2006 U.S. State Department report on trafficking in persons in Yemen [Archives:2006/957/Front Page]

June 22 2006

WASHINGTON, June 5 – Secretary of State Condoleeza Rice launched the sixth “Annual Trafficking in Human Rights Report.” The following is part of the report that concerns Yemen.

The Report

Yemen is a source country for children trafficked internally for sexual exploitation and to Saudi Arabia for forced begging, unskilled labor or street vending, as well as a possible receiving destination for Iraqi women trafficked for sexual exploitation.

Children often are lured by family members or trusted adults with promises of well-paying jobs in Saudi Arabia or in the Yemeni cities of Aden and Sana'a. Estimates reflect that the age of children trafficked for forced begging ranges from seven to 16, with the majority being between ages 12 and 14. The number of child victims of sex trafficking is believed to be in the low hundreds.

The Yemeni government doesn't comply fully with the minimum standards for eliminating such trafficking; however, it is making significant efforts to do so. Yemen expanded upon last year's progress by continuing to train security forces, working with UNICEF and International Organization for Migration (IOM) to raise awareness of trafficking among parents of small children in rural and border areas and establishing a database to collect information on child trafficking.

However, the country should take steps to prevent incarcerating and prosecuting child victims of sex trafficking. It also should improve measures to effectively screen prostitutes and women entering the country for signs of sex trafficking.


Yemen's government has improved its efforts to prosecute child labor trafficking cases, but it should do more to increase prosecuting corrupt officials and traffickers of women and girls for sexual exploitation. In addition to absence of prosecutions against sex traffickers, Yemen reportedly detains and prosecutes child victims of commercial sexual exploitation under its prostitution laws.

Although it lacks a specific anti-trafficking law, the country employs other provisions in its criminal code to prosecute traffickers. This year, the government reported 19 child trafficking convictions, up from two prosecutions last year, with 14 more investigations pending. Despite reported corruption among low-ranking government representatives, the country hasn't prosecuted any officials for trafficking involvement.


Yemen has continued its progress in protecting child trafficking victims, particularly those repatriated from Saudi Arabia. The government has opened one fully operational reception center in Haradh region, providing victims with social services, limited medical care and family reunification services. The center received more than 300 children in its first six months.

The Ministry of Labor and Social Affairs also operates four additional but smaller reception centers in the country's northern regions. Additionally, the Ministry of Interior runs 10 specialized “rooms” to house repatriated children. Over the past year and with the help of UNICEF and IOM, Yemen has trained 51 government officials in shelter management and trafficking victim assistance.
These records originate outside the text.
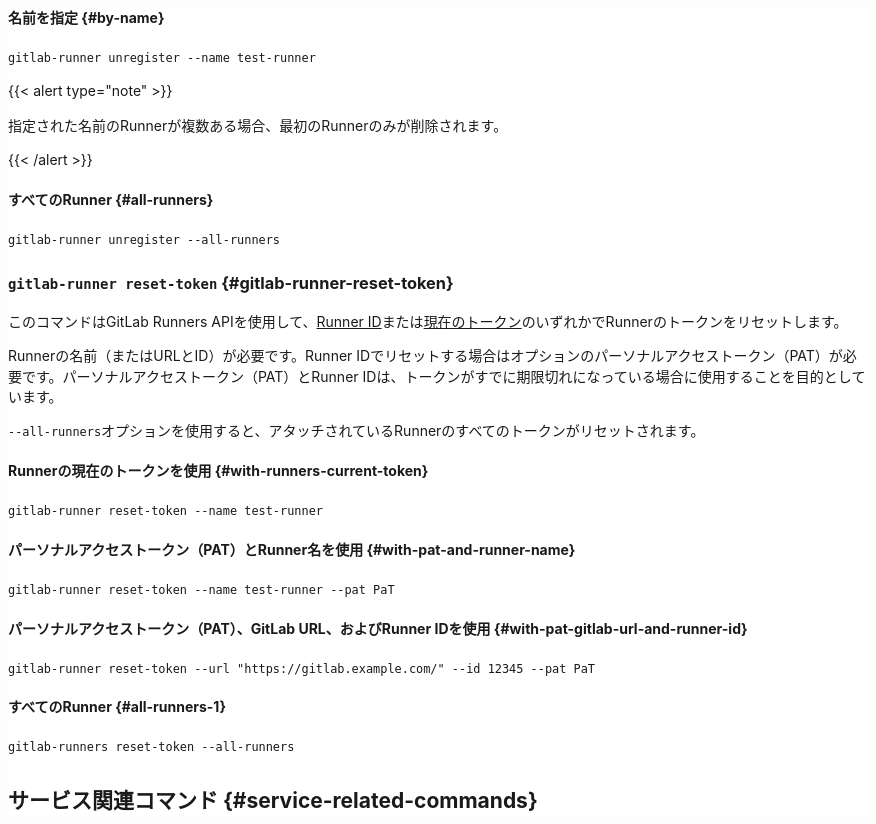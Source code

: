 #### 名前を指定 {#by-name}

```shell
gitlab-runner unregister --name test-runner
```

{{< alert type="note" >}}

指定された名前のRunnerが複数ある場合、最初のRunnerのみが削除されます。

{{< /alert >}}

#### すべてのRunner {#all-runners}

```shell
gitlab-runner unregister --all-runners
```

### `gitlab-runner reset-token` {#gitlab-runner-reset-token}

このコマンドはGitLab Runners APIを使用して、[Runner ID](https://docs.gitlab.com/api/runners/#reset-runners-authentication-token-by-using-the-runner-id)または[現在のトークン](https://docs.gitlab.com/api/runners/#reset-runners-authentication-token-by-using-the-current-token)のいずれかでRunnerのトークンをリセットします。

Runnerの名前（またはURLとID）が必要です。Runner IDでリセットする場合はオプションのパーソナルアクセストークン（PAT）が必要です。パーソナルアクセストークン（PAT）とRunner IDは、トークンがすでに期限切れになっている場合に使用することを目的としています。

`--all-runners`オプションを使用すると、アタッチされているRunnerのすべてのトークンがリセットされます。

#### Runnerの現在のトークンを使用 {#with-runners-current-token}

```shell
gitlab-runner reset-token --name test-runner
```

#### パーソナルアクセストークン（PAT）とRunner名を使用 {#with-pat-and-runner-name}

```shell
gitlab-runner reset-token --name test-runner --pat PaT
```

#### パーソナルアクセストークン（PAT）、GitLab URL、およびRunner IDを使用 {#with-pat-gitlab-url-and-runner-id}

```shell
gitlab-runner reset-token --url "https://gitlab.example.com/" --id 12345 --pat PaT
```

#### すべてのRunner {#all-runners-1}

```shell
gitlab-runners reset-token --all-runners
```

## サービス関連コマンド {#service-related-commands}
However, the Yemeni government provides no protection for sex trafficking victims and therefore, should improve its efforts to screen girls and women arrested and prosecuted for prostitution to determine if they are trafficking victims.


With UNICEF and IOM assistance, Yemen has increased its trafficking prevention efforts over the past year. The government launched an information campaign to distribute print materials, videos and radio messages to educate parents and local leaders about the dangers of child trafficking.

The Ministry of Human Rights also circulated information about a hotline it operates, particularly in areas where child trafficking is prevalent. Additionally, with equipment provided by UNICEF, the Yemeni government created a database for information collected on child trafficking at border crossings, resulting in monthly reports from the Ministry of Interior.

Yemen also continues to require visas for Iraqis entering the country to prevent trafficking of Iraqi women and girls and to identify potential victims.